If a hash has value `10`, then a symbol `FUZZY_DENIED` with weight of `2.0` will be added.
If a hash has value `100500`, then `FUZZY_DENIED` will have weight `10.0`.

## Learning for fuzzy_check

Module `fuzzy_check` also allows to learn messages. You can use `rspamc` command or
connect to the **controller** worker using HTTP protocol.
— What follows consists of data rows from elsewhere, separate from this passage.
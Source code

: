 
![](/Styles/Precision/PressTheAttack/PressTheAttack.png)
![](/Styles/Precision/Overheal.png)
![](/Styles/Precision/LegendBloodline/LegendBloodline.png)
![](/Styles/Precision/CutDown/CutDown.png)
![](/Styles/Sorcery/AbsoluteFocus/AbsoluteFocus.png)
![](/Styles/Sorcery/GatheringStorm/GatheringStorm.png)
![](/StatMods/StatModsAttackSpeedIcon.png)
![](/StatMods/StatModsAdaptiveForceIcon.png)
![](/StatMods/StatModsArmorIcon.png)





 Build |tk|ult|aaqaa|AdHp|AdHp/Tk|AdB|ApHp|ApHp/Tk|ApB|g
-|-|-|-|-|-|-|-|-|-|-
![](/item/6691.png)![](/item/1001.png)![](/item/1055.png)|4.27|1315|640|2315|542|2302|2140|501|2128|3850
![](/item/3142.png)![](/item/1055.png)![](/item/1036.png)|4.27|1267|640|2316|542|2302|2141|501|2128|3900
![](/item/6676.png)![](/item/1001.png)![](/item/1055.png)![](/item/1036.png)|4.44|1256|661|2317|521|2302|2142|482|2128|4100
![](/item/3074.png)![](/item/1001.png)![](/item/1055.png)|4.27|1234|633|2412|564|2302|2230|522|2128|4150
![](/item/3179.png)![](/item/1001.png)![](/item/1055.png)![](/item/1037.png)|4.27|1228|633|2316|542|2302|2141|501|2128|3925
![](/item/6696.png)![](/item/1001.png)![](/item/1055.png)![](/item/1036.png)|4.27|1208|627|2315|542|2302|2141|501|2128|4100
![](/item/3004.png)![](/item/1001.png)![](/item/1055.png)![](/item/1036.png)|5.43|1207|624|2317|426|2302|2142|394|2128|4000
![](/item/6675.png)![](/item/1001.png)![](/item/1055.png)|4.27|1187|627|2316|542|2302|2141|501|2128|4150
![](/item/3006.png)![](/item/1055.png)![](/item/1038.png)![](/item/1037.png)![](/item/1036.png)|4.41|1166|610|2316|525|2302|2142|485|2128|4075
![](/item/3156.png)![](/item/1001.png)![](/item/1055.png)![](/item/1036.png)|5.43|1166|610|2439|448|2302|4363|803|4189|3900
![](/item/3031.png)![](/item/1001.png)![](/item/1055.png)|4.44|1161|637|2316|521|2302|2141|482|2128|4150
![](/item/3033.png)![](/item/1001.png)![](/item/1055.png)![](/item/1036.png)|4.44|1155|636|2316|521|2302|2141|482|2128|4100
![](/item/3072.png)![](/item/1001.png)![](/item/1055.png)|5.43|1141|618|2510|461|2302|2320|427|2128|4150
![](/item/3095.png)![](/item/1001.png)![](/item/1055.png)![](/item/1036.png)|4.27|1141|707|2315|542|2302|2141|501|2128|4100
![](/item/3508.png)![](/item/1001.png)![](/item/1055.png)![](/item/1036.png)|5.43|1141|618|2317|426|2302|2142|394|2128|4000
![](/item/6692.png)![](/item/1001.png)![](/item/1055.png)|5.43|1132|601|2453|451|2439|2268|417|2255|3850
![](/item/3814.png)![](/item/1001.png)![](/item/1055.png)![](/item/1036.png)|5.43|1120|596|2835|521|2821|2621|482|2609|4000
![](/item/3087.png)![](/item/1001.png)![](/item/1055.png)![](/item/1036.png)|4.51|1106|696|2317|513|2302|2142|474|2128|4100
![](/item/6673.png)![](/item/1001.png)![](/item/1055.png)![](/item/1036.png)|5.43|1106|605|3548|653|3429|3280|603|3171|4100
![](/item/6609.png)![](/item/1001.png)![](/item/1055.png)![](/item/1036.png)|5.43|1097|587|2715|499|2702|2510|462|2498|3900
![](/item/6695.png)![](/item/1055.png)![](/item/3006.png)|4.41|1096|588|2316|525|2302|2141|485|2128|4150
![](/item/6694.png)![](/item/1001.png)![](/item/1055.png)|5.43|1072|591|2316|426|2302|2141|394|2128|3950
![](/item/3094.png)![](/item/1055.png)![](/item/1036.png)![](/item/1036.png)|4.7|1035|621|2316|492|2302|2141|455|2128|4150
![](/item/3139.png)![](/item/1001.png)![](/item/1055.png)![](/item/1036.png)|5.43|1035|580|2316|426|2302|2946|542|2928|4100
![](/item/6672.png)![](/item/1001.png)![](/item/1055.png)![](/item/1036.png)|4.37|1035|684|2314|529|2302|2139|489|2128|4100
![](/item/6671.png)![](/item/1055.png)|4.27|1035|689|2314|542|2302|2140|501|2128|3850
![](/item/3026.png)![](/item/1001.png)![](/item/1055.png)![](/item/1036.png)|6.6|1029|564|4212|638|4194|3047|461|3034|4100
For learning you must check 
the following settings:

1. Controller worker should be accessible by `rspamc` or HTTP (check `bind_socket`)
2. Controller should allow privilleged commands for this client (check `enable_password` or `allow_ip` settings)
3. Controller should have `fuzzy_check` module configured to the servers specified
4. You should know `fuzzy_key` and `fuzzy_shingles_key` to operate with this storage
5. Your `fuzzy_check` module should have `fuzzy_map` configured to the flags used by server
6. Your `fuzzy_check` rule must have `read_only` option being turned off - `read_only = false`
7. Your `fuzzy_storage` worker should allow updates from the controller's host (`allow_update` option)
8. Your controller should be able to communicate with fuzzy storage by means of `UDP` protocol

If all these conditions are met then you can learn messages with rspamc:

	rspamc -w <weight> -f <flag> fuzzy_add ...

or delete hashes:

	rspamc -f <flag> fuzzy_del ...